Provided material section start
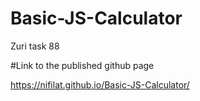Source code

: # Basic-JS-Calculator
Zuri task 88

#Link to the published github page

https://nifilat.github.io/Basic-JS-Calculator/
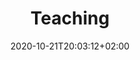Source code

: ---
title: "Teaching"
date: 2020-10-21T20:03:12+02:00
draft: false
searchFilter: Teaching
notEverything: true
notListed: true
layout: list
tags: ['Pierre', 'Lévy', 'teaching']
zone: "teaching"
description: "description teaching"
---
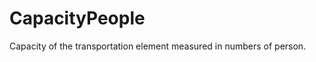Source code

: CapacityPeople
==============

Capacity of the transportation element measured in numbers of person.
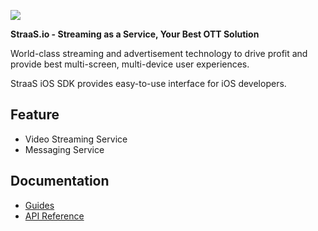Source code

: ![](https://event.livehouse.in/straas.io/admintool/images/logo.png)

**StraaS.io - Streaming as a Service, Your Best OTT Solution**

World-class streaming and advertisement technology to drive profit and provide best multi-screen, 
multi-device user experiences.

StraaS iOS SDK provides easy-to-use interface for iOS developers. 

## Feature

- Video Streaming Service
- Messaging Service

## Documentation

- [Guides](https://github.com/StraaS/StraaS-iOS/wiki)
- [API Reference](https://straas.github.io/StraaS-iOS/)

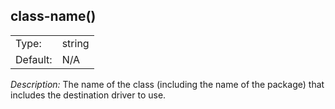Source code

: ---
---
<!-- DISCLAIMER: This file is based on the syslog-ng Open Source Edition documentation https://github.com/balabit/syslog-ng-ose-guides/commit/2f4a52ee61d1ea9ad27cb4f3168b95408fddfdf2 and is used under the terms of The syslog-ng Open Source Edition Documentation License. The file has been modified by Axoflow. -->

## class-name()

|          |        |
| -------- | ------ |
| Type:    | string |
| Default: | N/A    |

*Description:* The name of the class (including the name of the package) that includes the destination driver to use.

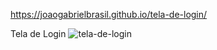 https://joaogabrielbrasil.github.io/tela-de-login/

Tela de Login 
![tela-de-login](https://user-images.githubusercontent.com/28787494/136667133-63f6214d-44c5-4fc3-8f08-609e1e654a3f.png)
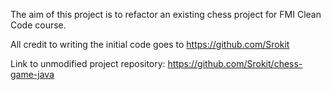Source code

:The aim of this project is to refactor an existing chess project for FMI Clean Code course.

All credit to writing the initial code goes to https://github.com/Srokit 

Link to unmodified project repository: https://github.com/Srokit/chess-game-java
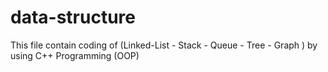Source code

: # data-structure
This file contain coding of (Linked-List - Stack - Queue - Tree - Graph ) by using C++ Programming (OOP)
Provided material section end
# [Action item]
Should a picture appear among the entries, skip it and copy the rest exactly.

# [Written response]
Source code

: # Basic-JS-Calculator
Zuri task 88

#Link to the published github page

https://nifilat.github.io/Basic-JS-Calculator/
Source code

: ---
title: "Teaching"
date: 2020-10-21T20:03:12+02:00
draft: false
searchFilter: Teaching
notEverything: true
notListed: true
layout: list
tags: ['Pierre', 'Lévy', 'teaching']
zone: "teaching"
description: "description teaching"
---
Source code

: CapacityPeople
==============

Capacity of the transportation element measured in numbers of person.
Source code

: ![](https://event.livehouse.in/straas.io/admintool/images/logo.png)

**StraaS.io - Streaming as a Service, Your Best OTT Solution**

World-class streaming and advertisement technology to drive profit and provide best multi-screen, 
multi-device user experiences.

StraaS iOS SDK provides easy-to-use interface for iOS developers. 

## Feature

- Video Streaming Service
- Messaging Service

## Documentation

- [Guides](https://github.com/StraaS/StraaS-iOS/wiki)
- [API Reference](https://straas.github.io/StraaS-iOS/)

Source code

: ---
---
<!-- DISCLAIMER: This file is based on the syslog-ng Open Source Edition documentation https://github.com/balabit/syslog-ng-ose-guides/commit/2f4a52ee61d1ea9ad27cb4f3168b95408fddfdf2 and is used under the terms of The syslog-ng Open Source Edition Documentation License. The file has been modified by Axoflow. -->

## class-name()

|          |        |
| -------- | ------ |
| Type:    | string |
| Default: | N/A    |

*Description:* The name of the class (including the name of the package) that includes the destination driver to use.

 https://joaogabrielbrasil.github.io/tela-de-login/

Tela de Login 
![tela-de-login](https://user-images.githubusercontent.com/28787494/136667133-63f6214d-44c5-4fc3-8f08-609e1e654a3f.png)
Source code

:The aim of this project is to refactor an existing chess project for FMI Clean Code course.

All credit to writing the initial code goes to https://github.com/Srokit 

Link to unmodified project repository: https://github.com/Srokit/chess-game-java
Source code

: # data-structure
This file contain coding of (Linked-List - Stack - Queue - Tree - Graph ) by using C++ Programming (OOP)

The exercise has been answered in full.